首先从socket中读取数据,然后通过sparkstreaming统计输入的单词个数
1.通过下面命令开启端口(报错则需安装 nc)
nc -lk 9999
2.编写sparkstreaming.py代码
from pyspark import SparkContext
from pyspark.streaming import StreamingContext
# Create a local StreamingContext with two working thread and batch interval of 1 second
#至少需要2个核,因为需要有一个核用于读取数据
sc = SparkContext("local[2]", "NetworkWordCount")
#间隔一秒读取一次数据流
ssc = StreamingContext(sc, 1)
# Create a DStream that will connect to hostname:port, like localhost:9999
lines = ssc.socketTextStream("localhost", 9999)

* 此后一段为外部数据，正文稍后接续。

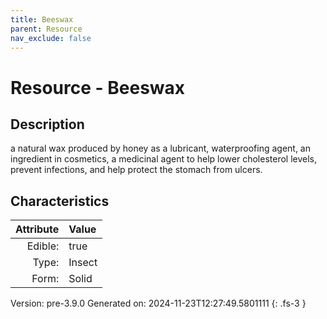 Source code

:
 ```yaml
---
title: Beeswax
parent: Resource
nav_exclude: false
---
```

# Resource - Beeswax

## Description
 &#10;&#9;&#9;a natural wax produced by honey as a lubricant,&#10;&#9;&#9;waterproofing agent, an ingredient in cosmetics, a medicinal agent to help lower cholesterol levels, prevent&#10;&#9;&#9;infections, and help protect the stomach from ulcers. 

## Characteristics

| Attribute      | Value |
|--------:|:------|
|Edible:|true|
|Type:|Insect|
|Form:|Solid|
 



    

Version: pre-3.9.0 Generated on: 2024-11-23T12:27:49.5801111
{: .fs-3 }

# Split each line into words
words = lines.flatMap(lambda line: line.split(" "))
# Count each word in each batch
pairs = words.map(lambda word: (word, 1))
wordCounts = pairs.reduceByKey(lambda x, y: x + y)
# Print the first ten elements of each RDD generated in this DStream to the console
wordCounts.pprint()
ssc.start() # Start the computation
ssc.awaitTermination() # Wait for the computation to terminate
该段代码的作用是,每隔1s时间,从9999端口读取该时间段内输入的数据,并统计读取到的数据的word count。
3.spark-submit --master local sparkstreaming.py运行上述代码。
当在步骤1的窗口中输入数据,则在运行spark的窗口可以看到统计结果。